Presidential Spokesperson Harry Roque, Jr said WHO’s statement is a resounding affirmation that the government is making the right moves.

“With this development, we hope to contribute to our national health agenda and hopefully prevent the risks associated with overweight and obesity, diabetes, cardiovascular diseases, and tooth decay,” Roque said during a palace press briefing.

He added that the SSB excise tax, as a health measure, will encourage the public to make healthy choices to ensure a healthier and more productive lifestyle.

Aside from direct effects on the health of Filipinos, the move will also aid the country in addressing concerns over tooth decay.

“With 87 per cent of Filipinos suffering from tooth decay, the reduction of sugars intake will also reduce this risk.
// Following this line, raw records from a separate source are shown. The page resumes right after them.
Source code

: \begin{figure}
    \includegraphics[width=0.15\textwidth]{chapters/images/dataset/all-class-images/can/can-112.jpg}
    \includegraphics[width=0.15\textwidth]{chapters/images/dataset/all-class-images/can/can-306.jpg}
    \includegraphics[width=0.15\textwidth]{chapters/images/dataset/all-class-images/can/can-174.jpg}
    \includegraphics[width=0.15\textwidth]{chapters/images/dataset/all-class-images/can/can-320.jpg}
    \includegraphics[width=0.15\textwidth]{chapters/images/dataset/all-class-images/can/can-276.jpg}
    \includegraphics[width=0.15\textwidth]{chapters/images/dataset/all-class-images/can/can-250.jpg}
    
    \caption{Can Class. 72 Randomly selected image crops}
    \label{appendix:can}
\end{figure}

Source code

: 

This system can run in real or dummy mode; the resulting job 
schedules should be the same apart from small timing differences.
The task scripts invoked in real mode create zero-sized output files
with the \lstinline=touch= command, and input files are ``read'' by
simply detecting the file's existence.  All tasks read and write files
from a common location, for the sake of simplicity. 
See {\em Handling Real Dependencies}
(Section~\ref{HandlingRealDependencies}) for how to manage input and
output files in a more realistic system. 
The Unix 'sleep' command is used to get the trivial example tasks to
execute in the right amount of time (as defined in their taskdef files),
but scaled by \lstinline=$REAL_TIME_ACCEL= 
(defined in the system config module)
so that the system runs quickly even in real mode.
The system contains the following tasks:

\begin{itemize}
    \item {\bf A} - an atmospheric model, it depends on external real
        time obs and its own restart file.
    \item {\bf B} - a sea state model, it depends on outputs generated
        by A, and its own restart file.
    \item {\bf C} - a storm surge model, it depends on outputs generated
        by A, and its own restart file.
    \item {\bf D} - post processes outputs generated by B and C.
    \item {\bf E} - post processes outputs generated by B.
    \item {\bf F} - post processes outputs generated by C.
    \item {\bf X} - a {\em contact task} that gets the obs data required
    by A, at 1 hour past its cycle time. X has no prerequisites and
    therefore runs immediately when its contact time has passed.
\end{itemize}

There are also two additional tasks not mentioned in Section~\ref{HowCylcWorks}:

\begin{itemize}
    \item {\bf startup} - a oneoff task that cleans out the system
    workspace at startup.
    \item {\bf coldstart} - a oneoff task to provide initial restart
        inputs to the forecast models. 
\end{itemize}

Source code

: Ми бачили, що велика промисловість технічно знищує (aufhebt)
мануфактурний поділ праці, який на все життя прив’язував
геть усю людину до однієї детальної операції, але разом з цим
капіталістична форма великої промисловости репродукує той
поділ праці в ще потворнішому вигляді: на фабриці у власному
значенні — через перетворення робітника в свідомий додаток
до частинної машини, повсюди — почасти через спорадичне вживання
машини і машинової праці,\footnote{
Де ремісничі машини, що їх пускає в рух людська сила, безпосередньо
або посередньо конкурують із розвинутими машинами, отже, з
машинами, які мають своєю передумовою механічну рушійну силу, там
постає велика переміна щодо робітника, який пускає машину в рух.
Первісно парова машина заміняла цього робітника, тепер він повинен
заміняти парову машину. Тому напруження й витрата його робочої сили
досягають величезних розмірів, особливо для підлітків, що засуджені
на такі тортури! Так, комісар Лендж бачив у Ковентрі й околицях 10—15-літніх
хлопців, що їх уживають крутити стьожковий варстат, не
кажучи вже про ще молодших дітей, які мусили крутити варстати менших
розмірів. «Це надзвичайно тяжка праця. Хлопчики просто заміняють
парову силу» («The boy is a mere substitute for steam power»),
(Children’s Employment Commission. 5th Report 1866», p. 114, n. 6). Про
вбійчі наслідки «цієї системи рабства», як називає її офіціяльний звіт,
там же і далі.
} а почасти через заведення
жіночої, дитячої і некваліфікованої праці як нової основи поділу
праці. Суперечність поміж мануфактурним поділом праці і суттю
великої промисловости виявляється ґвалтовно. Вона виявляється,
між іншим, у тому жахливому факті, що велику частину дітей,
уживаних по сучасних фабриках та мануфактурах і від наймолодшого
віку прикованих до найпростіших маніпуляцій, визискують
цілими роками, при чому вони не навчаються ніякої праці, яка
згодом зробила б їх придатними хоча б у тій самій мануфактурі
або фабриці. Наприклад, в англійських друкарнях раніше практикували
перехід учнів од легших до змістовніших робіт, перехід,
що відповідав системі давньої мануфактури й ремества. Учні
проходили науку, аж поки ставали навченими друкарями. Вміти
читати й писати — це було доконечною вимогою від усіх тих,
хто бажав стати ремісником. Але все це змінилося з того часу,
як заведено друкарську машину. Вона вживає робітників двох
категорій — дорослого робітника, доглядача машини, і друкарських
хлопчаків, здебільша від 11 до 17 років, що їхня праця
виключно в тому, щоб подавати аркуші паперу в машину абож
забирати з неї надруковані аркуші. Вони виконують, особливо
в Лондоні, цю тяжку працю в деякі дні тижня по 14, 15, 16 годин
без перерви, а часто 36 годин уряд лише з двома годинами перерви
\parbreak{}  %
The revenue to be generated from the SSB taxation also has the potential to be utilised for health-promoting purposes,” WHO added.

It added that as per experience of countries that imposed higher taxes on SSBs, the decision showed positive results in improving the health and well-being of people.

“Mexico, for instance, implemented 10 per cent excise tax on SSBs in 2014 and demonstrated an average reduction of 7.6 per cent in purchases of taxed beverages in its first two years of implementation. The reduction in consumption is predicted to have positive impacts on health outcomes and reductions in health care expenses in Mexico,” WHO said.

Aside from increased taxing on sugared beverage, other reforms under TRAIN law include higher taxes on tobacco products, alcohol, motor vehicles, fossil fuels, among others.

Proceeds from these tax measures will be used to finance the government’s ambitious infrastructure expansion projects to address traffic congestion through better mass transport and new road networks.

It will also be used to construct military infrastructure, sports facilities and public schools and potable drinking water supply in all public places, improve facilities for education and increase pay for teachers, among others.